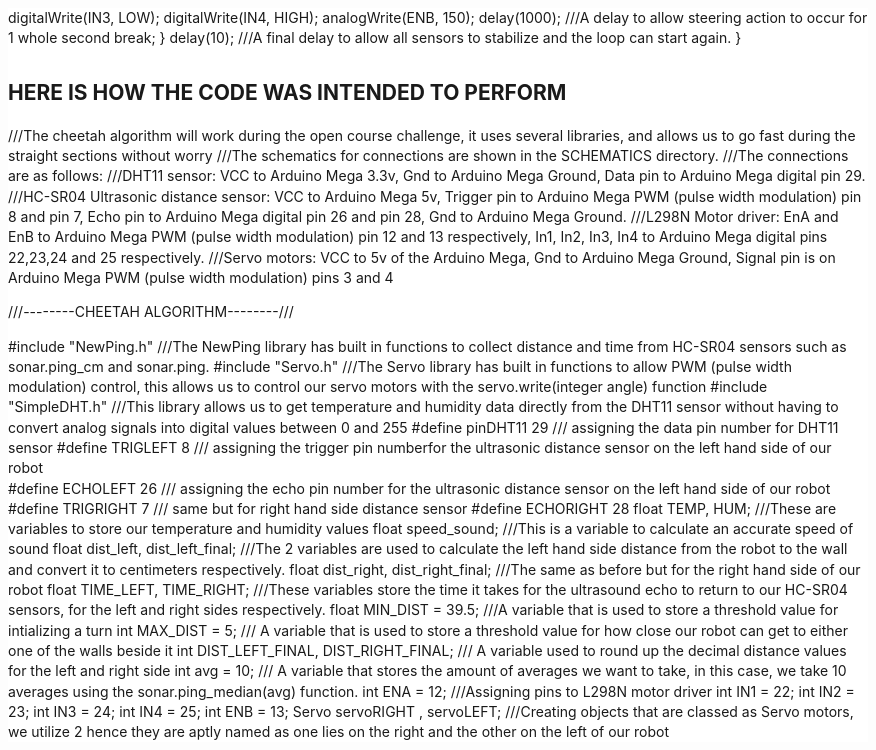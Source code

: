    digitalWrite(IN3, LOW);
   digitalWrite(IN4, HIGH);
   analogWrite(ENB, 150);
   delay(1000); ///A delay to allow steering action to occur for 1 whole second 
     break; 
 }
 delay(10); ///A final delay to allow all sensors to stabilize and the loop can start again. 
}


HERE IS HOW THE CODE WAS INTENDED TO PERFORM
-

///The cheetah algorithm will work during the open course challenge, it uses several libraries, and allows us to go fast during the straight sections without worry
///The schematics for connections are shown in the SCHEMATICS directory.
///The connections are as follows:
///DHT11 sensor: VCC to Arduino Mega 3.3v, Gnd to Arduino Mega Ground, Data pin to Arduino Mega digital pin 29.
///HC-SR04 Ultrasonic distance sensor: VCC to Arduino Mega 5v, Trigger pin to Arduino Mega PWM (pulse width modulation) pin 8 and pin 7, Echo pin to Arduino Mega digital pin 26 and pin 28, Gnd to Arduino Mega Ground.
///L298N Motor driver: EnA and EnB to Arduino Mega PWM (pulse width modulation) pin 12 and 13 respectively, In1, In2, In3, In4 to Arduino Mega digital pins 22,23,24 and 25 respectively.
///Servo motors: VCC to 5v of the Arduino Mega, Gnd to Arduino Mega Ground, Signal pin is on Arduino Mega PWM (pulse width modulation) pins 3 and 4 


///--------CHEETAH ALGORITHM--------///

#include "NewPing.h" ///The NewPing library has built in functions to collect distance and time from HC-SR04 sensors such as sonar.ping_cm and sonar.ping.
#include "Servo.h" ///The Servo library has built in functions to allow PWM (pulse width modulation) control, this allows us to control our servo motors with the servo.write(integer angle) function
#include "SimpleDHT.h" ///This library allows us to get temperature and humidity data directly from the DHT11 sensor without having to convert analog signals into digital values between 0 and 255
#define pinDHT11 29 /// assigning the data pin number for DHT11 sensor
#define TRIGLEFT 8 /// assigning the trigger pin numberfor the ultrasonic distance sensor on the left hand side of our robot  
#define ECHOLEFT 26 /// assigning the echo pin number for the ultrasonic distance sensor on the left hand side of our robot  
#define TRIGRIGHT 7 /// same but for right hand side distance sensor 
#define ECHORIGHT 28
float TEMP, HUM; ///These are variables to store our temperature and humidity values 
float speed_sound; ///This is a variable to calculate an accurate speed of sound 
float dist_left, dist_left_final; ///The 2 variables are used to calculate the left hand side distance from the robot to the wall and convert it to centimeters respectively. 
float dist_right, dist_right_final; ///The same as before but for the right hand side of our robot 
float TIME_LEFT, TIME_RIGHT; ///These variables store the time it takes for the ultrasound echo to return to our HC-SR04 sensors, for the left and right sides respectively.
float MIN_DIST = 39.5; ///A variable that is used to store a threshold value for intializing a turn 
int MAX_DIST = 5; /// A variable that is used to store a threshold value for how close our robot can get to either one of the walls beside it 
int DIST_LEFT_FINAL, DIST_RIGHT_FINAL; /// A variable used to round up the decimal distance values for the left and right side 
int avg = 10; /// A variable that stores the amount of averages we want to take, in this case, we take 10 averages using the sonar.ping_median(avg) function.
int ENA = 12; ///Assigning pins to L298N motor driver 
int IN1 = 22;
int IN2 = 23;
int IN3 = 24;
int IN4 = 25;
int ENB = 13;
Servo servoRIGHT , servoLEFT; ///Creating objects that are classed as Servo motors, we utilize 2 hence they are aptly named as one lies on the right and the other on the left of our robot 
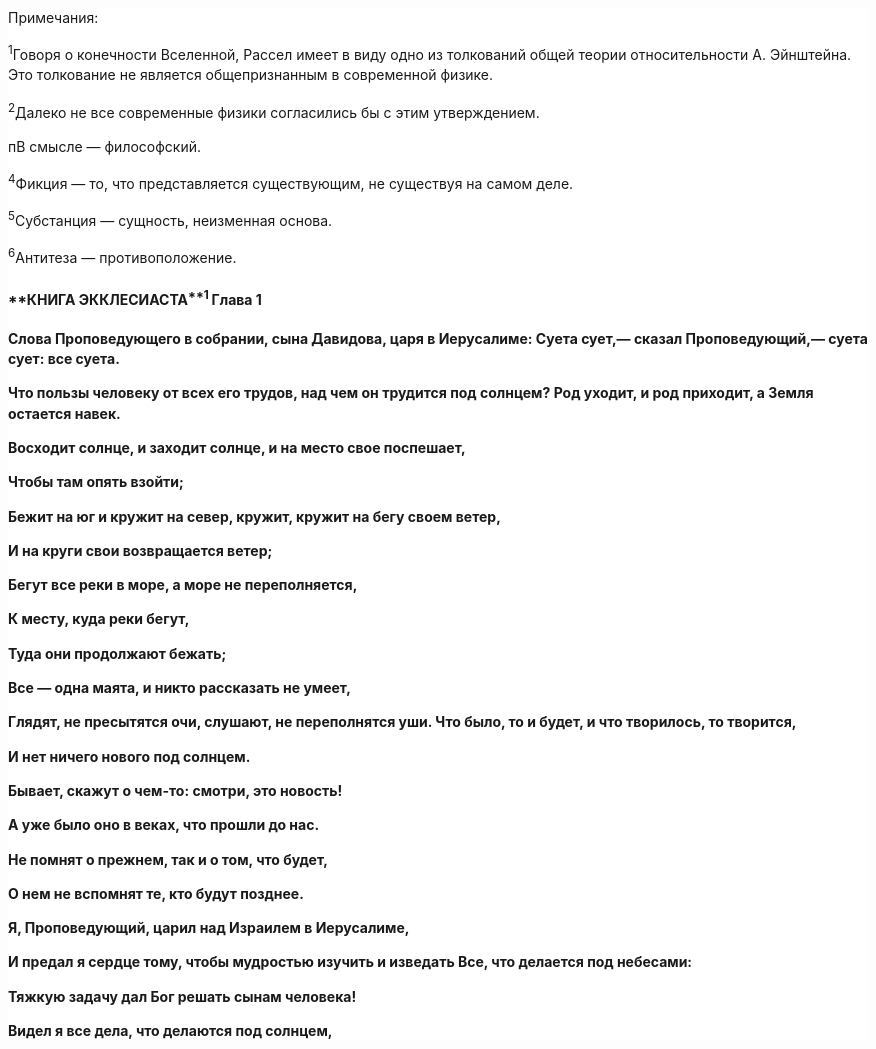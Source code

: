 Примечания:

<sup>1</sup>Говоря о конечности Вселенной, Рассел имеет в виду одно из
толкований общей теории относительности А. Эйнштейна. Это толкование
не является общепризнанным в современной физике.

<sup>2</sup>Далеко не все современные физики согласились бы с этим
утверждением.

пВ смысле — философский.

<sup>4</sup>Фикция — то, что представляется существующим, не существуя
на самом деле.

<sup>5</sup>Субстанция — сущность, неизменная основа.

<sup>6</sup>Антитеза — противоположение.

#### **КНИГА ЭККЛЕСИАСТА<sup>**1 **</sup>Глава 1**

**Слова Проповедующего в собрании, сына Давидова, царя в Иерусалиме:
Суета сует,— сказал Проповедующий,— суета сует: все суета.**

**Что пользы человеку от всех его трудов, над чем он трудится под
солнцем? Род уходит, и род приходит, а Земля остается навек.**

**Восходит солнце, и заходит солнце, и на место свое поспешает,**

**Чтобы там опять взойти;**

**Бежит на юг и кружит на север, кружит, кружит на бегу своем ветер,**

**И на круги свои возвращается ветер;**

**Бегут все реки в море, а море не переполняется,**

**К месту, куда реки бегут,**

**Туда они продолжают бежать;**

**Все — одна маята, и никто рассказать не умеет,**

**Глядят, не пресытятся очи, слушают, не переполнятся уши. Что было, то
и будет, и что творилось, то творится,**

**И нет ничего нового под солнцем.**

**Бывает, скажут о чем-то: смотри, это новость\!**

**А уже было оно в веках, что прошли до нас.**

**Не помнят о прежнем, так и о том, что будет,**

**О нем не вспомнят те, кто будут позднее.**

**Я, Проповедующий, царил над Израилем в Иерусалиме,**

**И предал я сердце тому, чтобы мудростью изучить и изведать Все, что
делается под небесами:**

**Тяжкую задачу дал Бог решать сынам человека\!**

**Видел я все дела, что делаются под солнцем,**
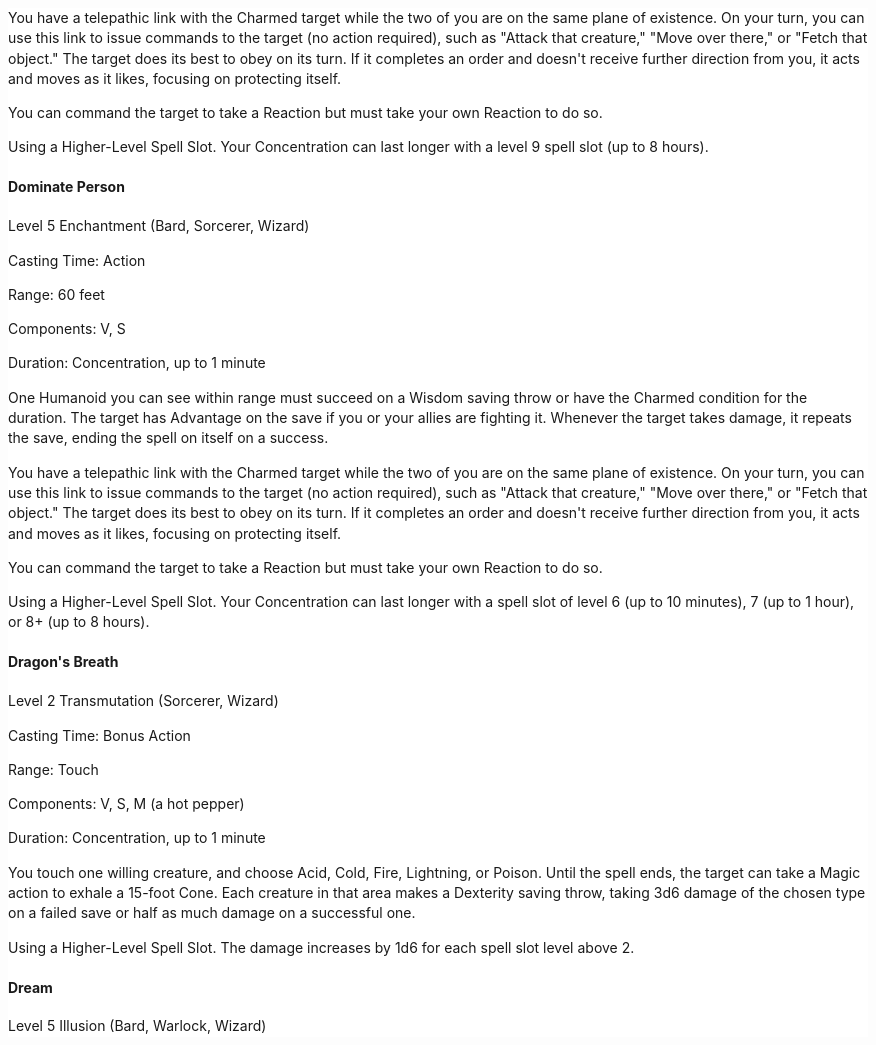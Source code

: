 You have a telepathic link with the Charmed target while the two of you are on the same plane of existence. On your turn, you can use this link to issue commands to the target (no action required), such as "Attack that creature," "Move over there," or "Fetch that object." The target does its best to obey on its turn. If it completes an order and doesn't receive further direction from you, it acts and moves as it likes, focusing on protecting itself.

You can command the target to take a Reaction but must take your own Reaction to do so.

Using a Higher-Level Spell Slot. Your Concentration can last longer with a level 9 spell slot (up to 8 hours).

#### Dominate Person

Level 5 Enchantment (Bard, Sorcerer, Wizard)

Casting Time: Action

Range: 60 feet

Components: V, S

Duration: Concentration, up to 1 minute

One Humanoid you can see within range must succeed on a Wisdom saving throw or have the Charmed condition for the duration. The target has Advantage on the save if you or your allies are fighting it. Whenever the target takes damage, it repeats the save, ending the spell on itself on a success.

You have a telepathic link with the Charmed target while the two of you are on the same plane of existence. On your turn, you can use this link to issue commands to the target (no action required), such as "Attack that creature," "Move over there," or "Fetch that object." The target does its best to obey on its turn. If it completes an order and doesn't receive further direction from you, it acts and moves as it likes, focusing on protecting itself.

You can command the target to take a Reaction but must take your own Reaction to do so.

Using a Higher-Level Spell Slot. Your Concentration can last longer with a spell slot of level 6 (up to 10 minutes), 7 (up to 1 hour), or  $8+$  (up to 8 hours).

#### Dragon's Breath

Level 2 Transmutation (Sorcerer, Wizard)

Casting Time: Bonus Action

Range: Touch

Components: V, S, M (a hot pepper)

Duration: Concentration, up to 1 minute

You touch one willing creature, and choose Acid, Cold, Fire, Lightning, or Poison. Until the spell ends, the target can take a Magic action to exhale a 15-foot Cone. Each creature in that area makes a Dexterity saving throw, taking 3d6 damage of the chosen type on a failed save or half as much damage on a successful one.

Using a Higher-Level Spell Slot. The damage increases by 1d6 for each spell slot level above 2.

#### Dream

Level 5 Illusion (Bard, Warlock, Wizard)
----
Filter the entries above and return only the lines holding "delay".

   delay(1000); ///A delay to allow steering action to occur for 1 whole second 
 delay(10); ///A final delay to allow all sensors to stabilize and the loop can start again. 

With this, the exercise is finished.